- Interactive map of Jpark Island Resort & Waterpark
- Location: Lapu-Lapu City Cebu, Philippines
- Coordinates: 10°16′55.2″N 123°59′47.2″E﻿ / ﻿10.282000°N 123.996444°E
- Owner: BXT Corporation
- Opened: 2009
- Previous names: Imperial Palace Waterpark Resort and Spa
- Status: Operating
- Area: 16.5 hectares (41 acres)
- Pools: 5 pools
- Water slides: 3 water slides
- Website: www.jparkislandresort.com

= Jpark Island Resort & Waterpark =

Water park in Lapu-Lapu City, Philippines

The Jpark Island Resort & Waterpark Mactan is a water park and resort in Lapu-Lapu City Cebu, Philippines.

==History==
The Jpark Island Resort & Waterpark Mactan was established by businessman Park Yong Jun. Park would offer his friend Justin Uy, a fellow businessman who he often plays golf with to buy shares of his company but the latter was still focused on his manufacturing business at that time. The water park, which was initially known as the Imperial Palace Waterpark Resort and Spa, had its groundbreaking ceremony in 2005. It had its soft opening in early 2009, and its grand opening on September 16, 2009. The Imperial Palace started out as a 8 ha property.
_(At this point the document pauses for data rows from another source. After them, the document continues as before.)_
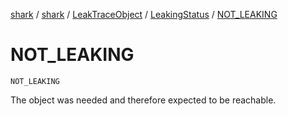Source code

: [shark](../../../index.md) / [shark](../../index.md) / [LeakTraceObject](../index.md) / [LeakingStatus](index.md) / [NOT_LEAKING](./-n-o-t_-l-e-a-k-i-n-g.md)

# NOT_LEAKING

`NOT_LEAKING`

The object was needed and therefore expected to be reachable.

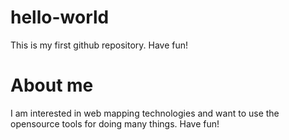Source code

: # hello-world
This is my first github repository. Have fun!

# About me
I am interested in web mapping technologies and want to use the opensource tools for doing many things. Have fun!
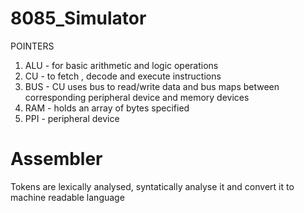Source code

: # 8085_Simulator


POINTERS 

1. ALU - for basic arithmetic and logic operations
2. CU - to fetch , decode and execute instructions
3. BUS - CU uses bus to read/write data and bus maps between corresponding peripheral device and memory devices
4. RAM - holds an array of bytes specified
5. PPI - peripheral device

# Assembler
Tokens are lexically analysed,  syntatically analyse it and convert it to machine readable language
Justin Uy would join Park at Philippine BXT Corporation after one of the company's owners South Korean firm Taihan Electronics sold its shares in 2011. By June 2014, the water park had a rebranding and adopted its current name. The "J" in its name is a reference to the name of the Uy siblings whose names all start with the letter, while Park signifies for Park Yong Jun who remains to be a family friend of the Uys. In 2015, the BXT Corporation became wholly Filipino-owned by the Uy family. By 2022, Jpark has expanded to a 16.5 ha water park. A Pororo Park, an indoor theme park was launched within the Jpark Island Resort within the same year.

==Facilities==
The Jpark Island Resort & Waterpark covers an area of 16.5 ha. It also have 568 rooms, villas and suites, six themed pools, 10 dining outlets, a casino, an activity zone, a dive shop, and a private beach.

==Panglao branch==
There is a branch in Panglao, Bohol of Jpark Island Resort called Alona Beach Resort.